At first glance it seems perfectly reasonable to use an object as a key in JavaScript, but it doesn't work as you might expect it to. This is a dangerous pitfall, because there are no warnings or error messages and the resulting code seems to work fine. The nasty bugs, introduced by this, surface months later and are very hard to track down.

The Problem

It is easy to be fooled into believing this works. A quick test like the following piece of code seems to work as expected:

var obj1 = {};
var table = {};
table[obj1] = "obj1";
console.log(table[obj1]) // Outputs "obj1"

However, if you add another object to the table, you get weird results:

var obj1 = {};
var obj2 = {};
var table = {};
table[obj1] = "obj1";
table[obj2] = "obj2";
console.log(table[obj1]) // Outputs "obj2"

The mystery immediately resolves with the following code sample:

var obj1 = {};
var table = {};
table[obj1] = "obj1";
console.log(table["[object Object]"]) // Outputs "obj1"

JavaScript simply turns every object into the same string "[object Object]" and uses that as the key to the table. There are no warning messages, nothing.

A simple Workaround

I used the following workaround to fix a bug in the syntax highlighter Prism.js. The corresponding commit is b86c727. I cannot claim all the credit for fixing it, because I had introduced it myself months earlier.

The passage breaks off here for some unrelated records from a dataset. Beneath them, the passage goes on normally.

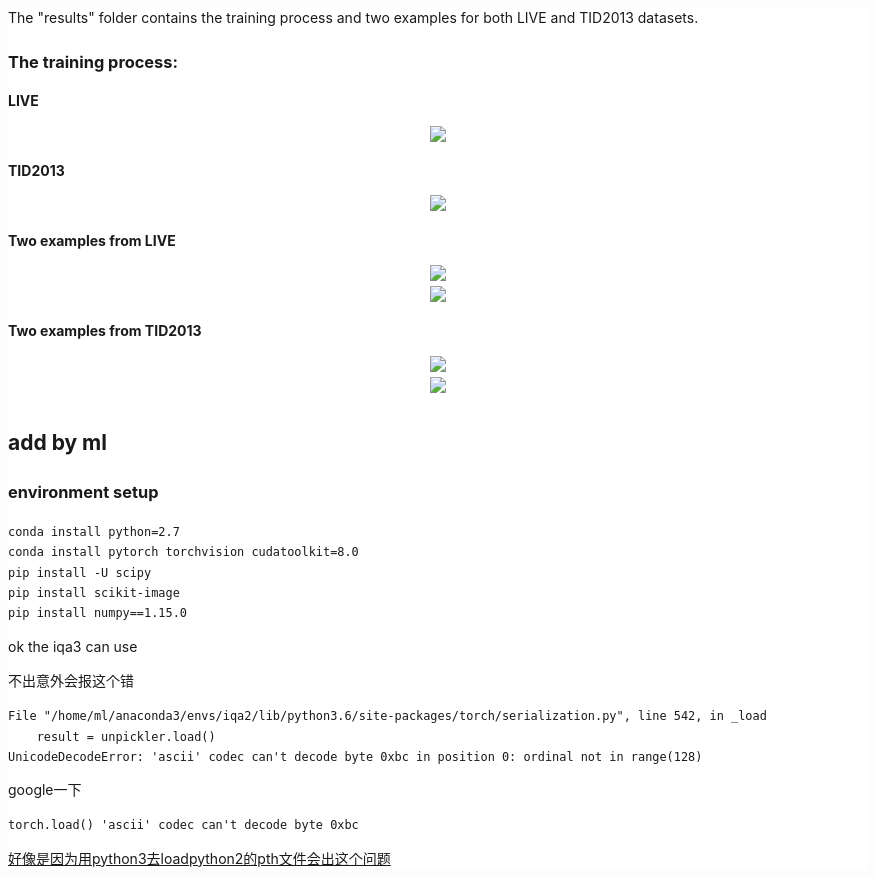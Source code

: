 The "results" folder contains the training process and two examples for both LIVE and TID2013 datasets.

### The training process:

**LIVE** 
<div align=center><img width="600" src="https://github.com/LeonLIU08/DeepQA-with-Pytorch/blob/master/results/LIVEtrainhist.png?raw=true"/></div>

**TID2013**
<div align=center><img width="600" src="https://github.com/LeonLIU08/DeepQA-with-Pytorch/blob/master/results/TID2013trainhist.png?raw=true"/></div>

**Two examples from LIVE** 
<div align=center><img width="600" src="https://github.com/LeonLIU08/DeepQA-with-Pytorch/blob/master/results/LIVE_exp1.png"/></div>
<div align=center><img width="600" src="https://github.com/LeonLIU08/DeepQA-with-Pytorch/blob/master/results/LIVE_exp2.png"/></div>

**Two examples from TID2013** 
<div align=center><img width="600" src="https://github.com/LeonLIU08/DeepQA-with-Pytorch/blob/master/results/TID13_exp1.png"/></div>
<div align=center><img width="600" src="https://github.com/LeonLIU08/DeepQA-with-Pytorch/blob/master/results/TID13_exp2.png"/></div>



## add by ml
### environment setup
```
conda install python=2.7
conda install pytorch torchvision cudatoolkit=8.0
pip install -U scipy
pip install scikit-image
pip install numpy==1.15.0

```
ok the iqa3 can use

不出意外会报这个错
```
File "/home/ml/anaconda3/envs/iqa2/lib/python3.6/site-packages/torch/serialization.py", line 542, in _load
    result = unpickler.load()
UnicodeDecodeError: 'ascii' codec can't decode byte 0xbc in position 0: ordinal not in range(128)
```

google一下
```
torch.load() 'ascii' codec can't decode byte 0xbc
```
[好像是因为用python3去loadpython2的pth文件会出这个问题](https://github.com/pytorch/pytorch/issues/5994)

The idea is very simple. We generate a unique id for every object that is inserted into the table. The best place to store such an id is in a non-enumerable property on the object itself. Instead of using the object as a key, we use its id:

var uniqueId = 0;
function objId(obj) {
    if (!obj['__id']) {
		Object.defineProperty(obj, '__id', { value: ++uniqueId });
	}
	return obj['__id'];
}

var obj1 = {};
var obj2 = {};
var table = {};

table[objId(obj1)] = "obj1";
table[objId(obj2)] = "obj2";

console.log(table[objId(obj1)]) // Outputs "obj1"
console.log(table[objId(obj2)]) // Outputs "obj2"

The function objId() returns a unique id for every object. The property '__id' is not enumerable, which means it won't show up in a for (var poperty in obj) {} statement.

Conclusion

I cannot imagine a situation, where you would want to use the key "[object Object]" for anything. It is almost certainly a bug, and every JavaScript linter should show a big warning.